## Assignment
From the first line to the last, set down the material exactly and drop every picture.

## Available data
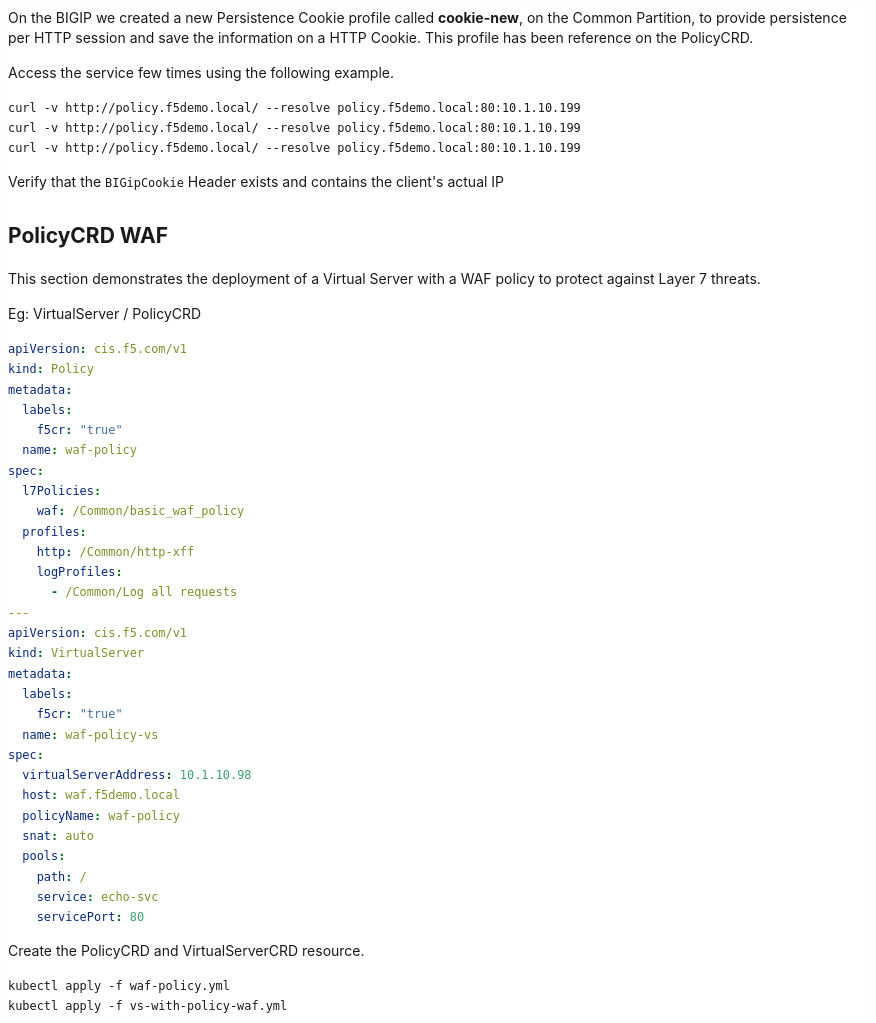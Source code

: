 On the BIGIP we created a new Persistence Cookie profile called **cookie-new**, on the Common Partition, to provide persistence per HTTP session and save the information on a HTTP Cookie. This profile has been reference on the PolicyCRD.

Access the service few times using the following example.
```
curl -v http://policy.f5demo.local/ --resolve policy.f5demo.local:80:10.1.10.199
curl -v http://policy.f5demo.local/ --resolve policy.f5demo.local:80:10.1.10.199
curl -v http://policy.f5demo.local/ --resolve policy.f5demo.local:80:10.1.10.199
```

Verify that the `BIGipCookie` Header exists and contains the client's actual IP



## PolicyCRD WAF
This section demonstrates the deployment of a Virtual Server with a WAF policy to protect against Layer 7 threats.

Eg: VirtualServer / PolicyCRD 
```yml
apiVersion: cis.f5.com/v1
kind: Policy
metadata:
  labels:
    f5cr: "true"
  name: waf-policy
spec:
  l7Policies:
    waf: /Common/basic_waf_policy
  profiles:
    http: /Common/http-xff
    logProfiles:
      - /Common/Log all requests
---
apiVersion: cis.f5.com/v1
kind: VirtualServer
metadata:
  labels:
    f5cr: "true"
  name: waf-policy-vs
spec:
  virtualServerAddress: 10.1.10.98
  host: waf.f5demo.local
  policyName: waf-policy
  snat: auto
  pools:
    path: /
    service: echo-svc
    servicePort: 80
```

Create the PolicyCRD and VirtualServerCRD resource.
```
kubectl apply -f waf-policy.yml
kubectl apply -f vs-with-policy-waf.yml
```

## The answer
Source code

: On the BIGIP we created a new Persistence Cookie profile called **cookie-new**, on the Common Partition, to provide persistence per HTTP session and save the information on a HTTP Cookie. This profile has been reference on the PolicyCRD.

Access the service few times using the following example.
```
curl -v http://policy.f5demo.local/ --resolve policy.f5demo.local:80:10.1.10.199
curl -v http://policy.f5demo.local/ --resolve policy.f5demo.local:80:10.1.10.199
curl -v http://policy.f5demo.local/ --resolve policy.f5demo.local:80:10.1.10.199
```

Verify that the `BIGipCookie` Header exists and contains the client's actual IP



## PolicyCRD WAF
This section demonstrates the deployment of a Virtual Server with a WAF policy to protect against Layer 7 threats.

Eg: VirtualServer / PolicyCRD 
```yml
apiVersion: cis.f5.com/v1
kind: Policy
metadata:
  labels:
    f5cr: "true"
  name: waf-policy
spec:
  l7Policies:
    waf: /Common/basic_waf_policy
  profiles:
    http: /Common/http-xff
    logProfiles:
      - /Common/Log all requests
---
apiVersion: cis.f5.com/v1
kind: VirtualServer
metadata:
  labels:
    f5cr: "true"
  name: waf-policy-vs
spec:
  virtualServerAddress: 10.1.10.98
  host: waf.f5demo.local
  policyName: waf-policy
  snat: auto
  pools:
    path: /
    service: echo-svc
    servicePort: 80
```

Create the PolicyCRD and VirtualServerCRD resource.
```
kubectl apply -f waf-policy.yml
kubectl apply -f vs-with-policy-waf.yml
```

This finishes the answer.